I'm back, back to a new place to live, a new environment.
I'm new to the environment,
just like how the environment is new to me.

It's the same exciting life, because it's different.
I'm as excited as I was, because I'm still the same, still evolving.
I'm both old and new.

My mind helps me look back sometimes, and ahead most of the times.
My eyes keep me aware of my present.
My heart takes me beyond.

For more than 25 years I managed to create new beginnings in all my middles and ends.
New beginnings keep my excitement.
It offers me unthinkable questions and challenges.
It stretches my imagination and keeps it limitless.
It offers me to add a new "new" in me, so I can put my old "new" in my "old".
It offers me life.
And life makes me both old and new...older and fresher.

This is the longest I haven't write a post in my blog, I'm living in New York now.
I'm not changing, I still have a black coffee around me when I write.
I still put three dots by the end of my posts' title.

I'm still the same...still different....still me.

with smile,
ali

Sunday, December 28, 2008

NOT a writing about new year...

I haven't write in this blog for quite a long time. I realize that.
I realize that, because everyday I thought of writing something, and then as usual, time flies.
Without taking a short break...no, time doesn't stop at all, keeps moving forward.

But why does is feel that way?
Time has never been slower nor faster. Its speed doesn't change.
So I asked my self again, why do I sometimes feel that time flies?

I realized this whole thing just this morning when I woke up. I realized something that has been there all my life but I just didn't notice or think about this in that way.

The duration between the time when I actually fell asleep to the time when I woke up was 3 hours, but I didn't feel that 3 hours as 3 hours. It felt like less than a minute, it felt like...time flies.

Again, why? Because within that 3 hours, even though our body was physically there, our mind wander somewhere else. We're too busy doing something (or doing nothing) we forgot where we are and why we are at where we are.

Our mind was definitely somewhere but the present. And I think this is why I sometimes feel this time flies thingy, because even though my body was there in the present, my mind wasn't. Just like sleeping...

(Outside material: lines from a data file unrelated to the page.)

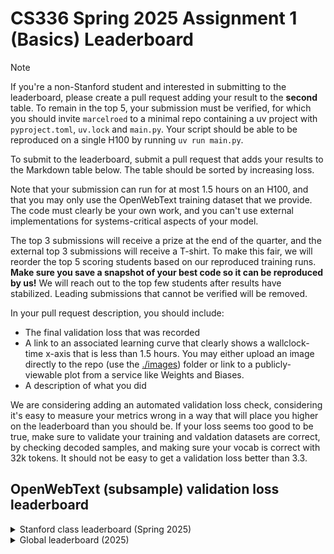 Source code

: # CS336 Spring 2025 Assignment 1 (Basics) Leaderboard

> [!NOTE]
> If you're a non-Stanford student and interested in submitting to the leaderboard, please create a pull request adding your result to the **second** table. To remain in the top 5, your submission must be verified, for which you should invite `marcelroed` to a minimal repo containing a uv project with `pyproject.toml`, `uv.lock` and `main.py`. Your script should be able to be reproduced on a single H100 by running `uv run main.py`.

To submit to the leaderboard, submit a pull request that adds your results to the Markdown table below. The table should be sorted by increasing loss.

Note that your submission can run for at most 1.5 hours on an H100, and that you may only use the OpenWebText training dataset that we provide.
The code must clearly be your own work, and you can't use external implementations for systems-critical aspects of your model.

The top 3 submissions will receive a prize at the end of the quarter, and the external top 3 submissions will receive a T-shirt.
To make this fair, we will reorder the top 5 scoring students based on our reproduced training runs.
**Make sure you save a snapshot of your best code so it can be reproduced by us!**
We will reach out to the top few students after results have stabilized.
Leading submissions that cannot be verified will be removed.

In your pull request description, you should include:

- The final validation loss that was recorded
- A link to an associated learning curve that clearly shows a wallclock-time x-axis that is less than 1.5 hours.
You may either upload an image directly to the repo (use the [./images](./images)) folder or link to a publicly-viewable plot from a service like Weights and Biases.
- A description of what you did

We are considering adding an automated validation loss check, considering it's easy to measure your metrics wrong in a way that will place you higher on the leaderboard than you should be.
If your loss seems too good to be true, make sure to validate your training and valdation datasets are correct, by checking decoded samples, and making sure your vocab is correct with 32k tokens.
It should not be easy to get a validation loss better than 3.3.

## OpenWebText (subsample) validation loss leaderboard

<details markdown="1">
<summary>Stanford class leaderboard (Spring 2025)</summary>

| Name           | Validation Loss | Link | Verification status (leave empty) |
| :------------- | --------------: | ---: | --------------------------------: |
| Herman Brunborg | 3.0781| https://api.wandb.ai/links/brunborg-cs336/igorg097 | Verified |
| Stephen Ge | 3.1460 | https://api.wandb.ai/links/stephenge/cc9sewxe | Verified |
| Brandon Snider | 3.1658 | https://api.wandb.ai/links/brandon-snider-stanford-university/v8n2t4py | Verified |
| Joe Li | 3.19406 | [Validation loss curve](images/joe_better_muon.png)
| Tejas Narayanan | 3.22 | https://api.wandb.ai/links/tejas-narayanan/n8itavzy | |
| Hermann Kumbong | 3.22 | https://api.wandb.ai/links/hermannk/iwrvwesk | |
| Ayush Agrawal | 3.261 | https://api.wandb.ai/links/ayushag2410/mcbnccjr | |
| Puheng Li | 3.268 | https://api.wandb.ai/links/puhengli-stanford-university/s1cokosj | |
| Hongyue Li | 3.27| [Validation loss curve](images/hongyue_li.png) | |
| Christine Ye | 3.283 | https://api.wandb.ai/links/christineye/dhqwbfqa | |
| I-han Lai| 3.29|https://wandb.ai/ihan-lai0924-stanford-university/cs336_hw1/reports/owt-validation-loss-25-04-18-01-16-13---VmlldzoxMjM1MjYwNA||
| Prateek | 3.29 | https://wandb.ai/stanfordcs/OWT%20Experiments/reports/--VmlldzoxMjM2NjQ2MQ | |
| Pinlin [Calvin] Xu | 3.29688 | https://api.wandb.ai/links/pinlinxu-lab/rv9m2oqq | |
| Varun Desai | 3.298 | https://wandb.ai/vdesai10/owt_leaderboard/reports/Final-Leaderboard-Submission-Varun--VmlldzoxMjM2NjQ3NA?accessToken=ylvoskxok1cnhegx1i4gziphtc5eih16ylza2buzy13y1uoll58h7jhndr4dviq5 | |
| Michael Bereket | 3.30 | https://api.wandb.ai/links/mbereket/srr1jc5b | |
| Jack Hsieh | 3.3001 | https://wandb.ai/jackellishsieh-stanford-university/cs336-assignment1/runs/ohdb5e0v/panel/mc4jbfhrm?nw=nwuserjackellishsieh | |
| Suze van Adrichem | 3.3134 | https://api.wandb.ai/links/suzevana/nfzefh73 | |
| Chenchen Gu | 3.314 | https://api.wandb.ai/links/cygu/2cwahtxu | |
| Ashish Rao | 3.330 | https://api.wandb.ai/links/aprao/v79845cv | |
| Arnuv Tandon | 3.33213 | https://wandb.ai/arnuv-tandon-stanford-university/cs336/reports/CS-336-Leaderboard--VmlldzoxMjM2NDY5OA?accessToken=eh8nugwo4d6zvq7sgajuni8892vfoomcp7k0klbqzkqrzj6h9ex789r38u76myrh | |
| Mehmet Hamza Erol | 3.353 | https://api.wandb.ai/links/mhamzaerol-stanford-university/hcjj4l7r | |
| Divija Hasteer | 3.35628 | [Validation Loss Curve](images/dhasteer_leaderboard_sub.png) | |
| Christopher Chou | 3.41 | https://api.wandb.ai/links/babychousr-stanford-university/ed9fu89s  | |
| Milan Rohatgi | 3.41 | [[https://api.wandb.ai/links/milanrohatgi/zuet4nhc](https://api.wandb.ai/links/milanrohatgi/abxkie8w)](https://api.wandb.ai/links/milanrohatgi/lq28xt0w) | |
| Katherine Li | 3.418 | https://api.wandb.ai/links/kathli/rmglb4ts |
| Harshvardhan Agarwal |      3.42 | https://api.wandb.ai/links/tokenization/dvezrvbp |  |
| Ramgopal Venkateswaran | 3.44    | https://api.wandb.ai/links/ramvenkat98/cvrfl2pa  |  |
| Ken Liu | 3.47 | https://api.wandb.ai/links/kenziyuliu/3z1f54qp |  |
| Kaitlyn Wang | 3.50 | https://api.wandb.ai/links/kaitwang-stanford-university/wgigpj6h |  |
| Sai Konkimalla | 3.51 | https://api.wandb.ai/links/sai-konk/yf8ashf0 |  |
| Radostin Cholakov | 3.55 | https://api.wandb.ai/links/radi-cho/mrr13237 |  |
| Sally Zhu | 3.55 | https://api.wandb.ai/links/sallyzhu-stanford-university/s6sd95zh |
| Ziqing Huang | 3.55 | https://api.wandb.ai/links/tyltto/505dcz72 | |
| Ayush Alag | 3.56 | https://api.wandb.ai/links/ayushalag1-stanford-university/z56avu3c | |
| Kyler Wang | 3.57 | https://api.wandb.ai/links/kylerwang-stanford-university/5znjvf3e | |
| Adam Zhao | 3.58 | https://api.wandb.ai/links/zhao1adam-stanford-university/5zgjjs1h |
| Aryaman Arora | 3.61 | https://wandb.ai/aryamanarora/cs336/runs/39skvnwk?nw=t6wb3iafj2q |
| Josiah Wong | 3.61 | [Validation loss curve](https://wandb.ai/cremebrule/cs336_leaderboard/reports/CS336-Assignment-1-Initial-Leaderboard-Submission--VmlldzoxMjMxMjU1MA) | |
| orrzohar       |            3.61 |https://api.wandb.ai/links/marvl/xpyqen6p|
| Prateek Varshney | 3.62 | https://api.wandb.ai/links/stanfordcs/jlkmfbgj |
| Varun Desai | 3.63 | https://api.wandb.ai/links/vdesai10/all5y62k | |
| Karthik Dharmarajan | 3.67 | https://wandb.ai/kdharmarajan/cs336-asst1/reports/Validation-Loss-25-04-18-20-41-23---VmlldzoxMjM2NDk1OQ | |
| Shiny Weng |      3.67 | https://api.wandb.ai/links/shinyweng-stanford-university/xt471xol |  |
| Harshit Joshi | 3.69 | https://wandb.ai/josharshit-stanford-university/cs336-basics/reports/CS-336--VmlldzoxMjM2NDcxMQ?accessToken=26yom3e3gznkpvg2yjispit1vhf4thw15i3xbj4hfckynojj0vc2g96bo7uedqec | |
| Harry Shin | 3.70 | https://api.wandb.ai/links/dh2shin2-stanford-university/jueu6en8 | |
| Angikar Ghosal | 3.71 | [Validation loss curve](./images/angikar_owt_bestvalidationloss.png) | |
| Justin Wu   | 3.71 | https://api.wandb.ai/links/justin-wu/9jrz2aep | |
| Harry Shin | 3.70 | https://api.wandb.ai/links/dh2shin2-stanford-university/jueu6en8 | |
| Harshit Joshi | 3.69 | https://wandb.ai/josharshit-stanford-university/cs336-basics/reports/CS-336--VmlldzoxMjM2NDcxMQ?accessToken=26yom3e3gznkpvg2yjispit1vhf4thw15i3xbj4hfckynojj0vc2g96bo7uedqec | |
| Angela Liu | 3.75 | https://api.wandb.ai/links/aliu917/fdx2pwqa  |  |
| Herumb Shandilya | 3.76 | https://wandb.ai/krypticmouse/cs336-basics/runs/1zl172ay?nw=nwuserkrypticmouse | |
| Hongyue Li | 3.79 | [Validation loss curve](./images/lhy.png)  |  |
| atj10 |  3.83 | [Validation loss curve](./images/atj10_loss_curves.png)  |  |
| Ryan Zhao | 3.84 | https://api.wandb.ai/links/knightasterial-stanforduniversity/j7z9j001 | |
| William Huang | 3.88 | https://api.wandb.ai/links/abcisosm/bgl39okf | |
| jshenoy | 3.99 | https://api.wandb.ai/links/jayshenoy-stanford-university/shpznb3o | |
| Arya Bakhtiar | 4.00 | https://drive.google.com/file/d/1nKmlqy1UJ6ZlmWjhZe-jTTN6h4Vn2vZK/view?usp=drive_link | |
| naive baseline |            5.00 |      |                          Verified |

</details>

<details markdown="1">
<summary>Global leaderboard (2025)</summary>

| Name           | Validation Loss | Link | Verification status (leave empty) |
| :------------- | --------------: | ---: | --------------------------------: |
| Herman Brunborg | 3.0781| https://api.wandb.ai/links/brunborg-cs336/igorg097 | Verified |
| Jorge Vanco | 3.0898 | https://api.wandb.ai/links/jorgev/qa9to62v | |
| Vegard Skogstad | 3.1354 | https://api.wandb.ai/links/skogstadv-hobbyist/kvi98ktt | |
| Stephen Ge | 3.1460 | https://api.wandb.ai/links/stephenge/cc9sewxe | Verified |
| Brandon Snider | 3.1658 | https://api.wandb.ai/links/brandon-snider-stanford-university/v8n2t4py | Verified |
| Joe Li | 3.19406 | [Validation loss curve](images/joe_better_muon.png)
| George Grigorev | 3.211 | https://api.wandb.ai/links/thepowerfuldeez/4cxlverq | |
| Tejas Narayanan | 3.22 | https://api.wandb.ai/links/tejas-narayanan/n8itavzy | |
| Hermann Kumbong | 3.22 | https://api.wandb.ai/links/hermannk/iwrvwesk | |
| Ayush Agrawal | 3.261 | https://api.wandb.ai/links/ayushag2410/mcbnccjr | |
| Puheng Li | 3.268 | https://api.wandb.ai/links/puhengli-stanford-university/s1cokosj | |
| Hongyue Li | 3.27| [Validation loss curve](images/hongyue_li.png) | |
| Christine Ye | 3.283 | https://api.wandb.ai/links/christineye/dhqwbfqa | |
| I-han Lai| 3.29|https://wandb.ai/ihan-lai0924-stanford-university/cs336_hw1/reports/owt-validation-loss-25-04-18-01-16-13---VmlldzoxMjM1MjYwNA||
| Prateek | 3.29 | https://wandb.ai/stanfordcs/OWT%20Experiments/reports/--VmlldzoxMjM2NjQ2MQ | |
| Pinlin [Calvin] Xu | 3.29688 | https://api.wandb.ai/links/pinlinxu-lab/rv9m2oqq | |
| Varun Desai | 3.298 | https://wandb.ai/vdesai10/owt_leaderboard/reports/Final-Leaderboard-Submission-Varun--VmlldzoxMjM2NjQ3NA?accessToken=ylvoskxok1cnhegx1i4gziphtc5eih16ylza2buzy13y1uoll58h7jhndr4dviq5 | |
| Michael Bereket | 3.30 | https://api.wandb.ai/links/mbereket/srr1jc5b | |
| Jack Hsieh | 3.3001 | https://wandb.ai/jackellishsieh-stanford-university/cs336-assignment1/runs/ohdb5e0v/panel/mc4jbfhrm?nw=nwuserjackellishsieh | |
| Suze van Adrichem | 3.3134 | https://api.wandb.ai/links/suzevana/nfzefh73 | |
| Chenchen Gu | 3.314 | https://api.wandb.ai/links/cygu/2cwahtxu | |
| Ashish Rao | 3.330 | https://api.wandb.ai/links/aprao/v79845cv | |
| Arnuv Tandon | 3.33213 | https://wandb.ai/arnuv-tandon-stanford-university/cs336/reports/CS-336-Leaderboard--VmlldzoxMjM2NDY5OA?accessToken=eh8nugwo4d6zvq7sgajuni8892vfoomcp7k0klbqzkqrzj6h9ex789r38u76myrh | |
| Frank Latos | 3.3506 | https://api.wandb.ai/links/flatos-duo-systems-inc-/c7e7ea70 | |
| Mehmet Hamza Erol | 3.353 | https://api.wandb.ai/links/mhamzaerol-stanford-university/hcjj4l7r | |
| Divija Hasteer | 3.35628 | [Validation Loss Curve](images/dhasteer_leaderboard_sub.png) | |
| Christopher Chou | 3.41 | https://api.wandb.ai/links/babychousr-stanford-university/ed9fu89s  | |
| Milan Rohatgi | 3.41 | [[https://api.wandb.ai/links/milanrohatgi/zuet4nhc](https://api.wandb.ai/links/milanrohatgi/abxkie8w)](https://api.wandb.ai/links/milanrohatgi/lq28xt0w) | |
| Katherine Li | 3.418 | https://api.wandb.ai/links/kathli/rmglb4ts |
| Harshvardhan Agarwal |      3.42 | https://api.wandb.ai/links/tokenization/dvezrvbp |  |
| Ramgopal Venkateswaran | 3.44    | https://api.wandb.ai/links/ramvenkat98/cvrfl2pa  |  |
| Ken Liu | 3.47 | https://api.wandb.ai/links/kenziyuliu/3z1f54qp |  |
| Kaitlyn Wang | 3.50 | https://api.wandb.ai/links/kaitwang-stanford-university/wgigpj6h |  |
| Sai Konkimalla | 3.51 | https://api.wandb.ai/links/sai-konk/yf8ashf0 |  |
| Radostin Cholakov | 3.55 | https://api.wandb.ai/links/radi-cho/mrr13237 |  |
| Sally Zhu | 3.55 | https://api.wandb.ai/links/sallyzhu-stanford-university/s6sd95zh |
| Ziqing Huang | 3.55 | https://api.wandb.ai/links/tyltto/505dcz72 | |
| Ayush Alag | 3.56 | https://api.wandb.ai/links/ayushalag1-stanford-university/z56avu3c | |
| Kyler Wang | 3.57 | https://api.wandb.ai/links/kylerwang-stanford-university/5znjvf3e | |
| Adam Zhao | 3.58 | https://api.wandb.ai/links/zhao1adam-stanford-university/5zgjjs1h |
| Aryaman Arora | 3.61 | https://wandb.ai/aryamanarora/cs336/runs/39skvnwk?nw=t6wb3iafj2q |
| Josiah Wong | 3.61 | [Validation loss curve](https://wandb.ai/cremebrule/cs336_leaderboard/reports/CS336-Assignment-1-Initial-Leaderboard-Submission--VmlldzoxMjMxMjU1MA) | |
| orrzohar       |            3.61 |https://api.wandb.ai/links/marvl/xpyqen6p|
| Prateek Varshney | 3.62 | https://api.wandb.ai/links/stanfordcs/jlkmfbgj |
| Varun Desai | 3.63 | https://api.wandb.ai/links/vdesai10/all5y62k | |
| Karthik Dharmarajan | 3.67 | https://wandb.ai/kdharmarajan/cs336-asst1/reports/Validation-Loss-25-04-18-20-41-23---VmlldzoxMjM2NDk1OQ | |
| Shiny Weng |      3.67 | https://api.wandb.ai/links/shinyweng-stanford-university/xt471xol |  |
| Carl Gieringer | 3.69 | https://api.wandb.ai/links/carl-gieringer-self/9lrupho1 | |
| Harshit Joshi | 3.69 | https://wandb.ai/josharshit-stanford-university/cs336-basics/reports/CS-336--VmlldzoxMjM2NDcxMQ?accessToken=26yom3e3gznkpvg2yjispit1vhf4thw15i3xbj4hfckynojj0vc2g96bo7uedqec | |
| Harry Shin | 3.70 | https://api.wandb.ai/links/dh2shin2-stanford-university/jueu6en8 | |
| Angikar Ghosal | 3.71 | [Validation loss curve](./images/angikar_owt_bestvalidationloss.png) | |
| Justin Wu   | 3.71 | https://api.wandb.ai/links/justin-wu/9jrz2aep | |
| Harry Shin | 3.70 | https://api.wandb.ai/links/dh2shin2-stanford-university/jueu6en8 | |
| Harshit Joshi | 3.69 | https://wandb.ai/josharshit-stanford-university/cs336-basics/reports/CS-336--VmlldzoxMjM2NDcxMQ?accessToken=26yom3e3gznkpvg2yjispit1vhf4thw15i3xbj4hfckynojj0vc2g96bo7uedqec | |
| Angela Liu | 3.75 | https://api.wandb.ai/links/aliu917/fdx2pwqa  |  |
| Herumb Shandilya | 3.76 | https://wandb.ai/krypticmouse/cs336-basics/runs/1zl172ay?nw=nwuserkrypticmouse | |
| Hongyue Li | 3.79 | [Validation loss curve](./images/lhy.png)  |  |
| atj10 |  3.83 | [Validation loss curve](./images/atj10_loss_curves.png)  |  |
| Ryan Zhao | 3.84 | https://api.wandb.ai/links/knightasterial-stanforduniversity/j7z9j001 | |
| William Huang | 3.88 | https://api.wandb.ai/links/abcisosm/bgl39okf | |
| jshenoy | 3.99 | https://api.wandb.ai/links/jayshenoy-stanford-university/shpznb3o | |
| Arya Bakhtiar | 4.00 | https://drive.google.com/file/d/1nKmlqy1UJ6ZlmWjhZe-jTTN6h4Vn2vZK/view?usp=drive_link | |
| naive baseline |            5.00 |      |                          Verified |

</details>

Today, December 28th 2008, is exactly 1 year since...well, of course, December 28th 2007. Not a smart thing to write, but nonetheless, it's true...and nobody ever says I have to write something smart. Anyways...

December 28th 2007 was my 21st day since I arrived in Bulgaria.
It was the longly-awaited day.
And, it was, unexpectedly, the last day (until months later) of my passion in doing anything in life, in living.
It was the first day of my life-changing process, another rebirth that I never thought it exists.
It was a year ago and I still have all the details tattooed in my mind.
And now, it's time to say thank you.

I felt this post is more like a personal one, which just need to be written....

with smile,
ali

Saturday, December 06, 2008

Bulgaria...

About two months before exactly one year ago I was driving back home. The traffic was horrible that afternoon. It was already 1.5 hours on the road and still quite far from turning off the engine. Somewhere in the middle of traffic jam my phone rang, the caller ID started with +359, Bulgaria. It was a phone interview from Orange BG, the company which I would then be working for.

The next day Ivo called me back and told me that they decided to have me working in the company. And so the visa process started...for two crazy months.

Exactly one year ago, December 6th 2007, I finally arrived in Sofia, Bulgaria, after flying from Jakarta - Hong Kong - London - (and then) Sofia. And so another life story started....for six crazy months.

In AIESEC, there's a very nice writing tradition in every conference that's called sugar cube. usually the organizing committee of the conference will put open envelopes on the wall, each with the name of every single person attending the conference. Everyone can write whatever they want to whoever they want. These envelopes is called sugar cubes.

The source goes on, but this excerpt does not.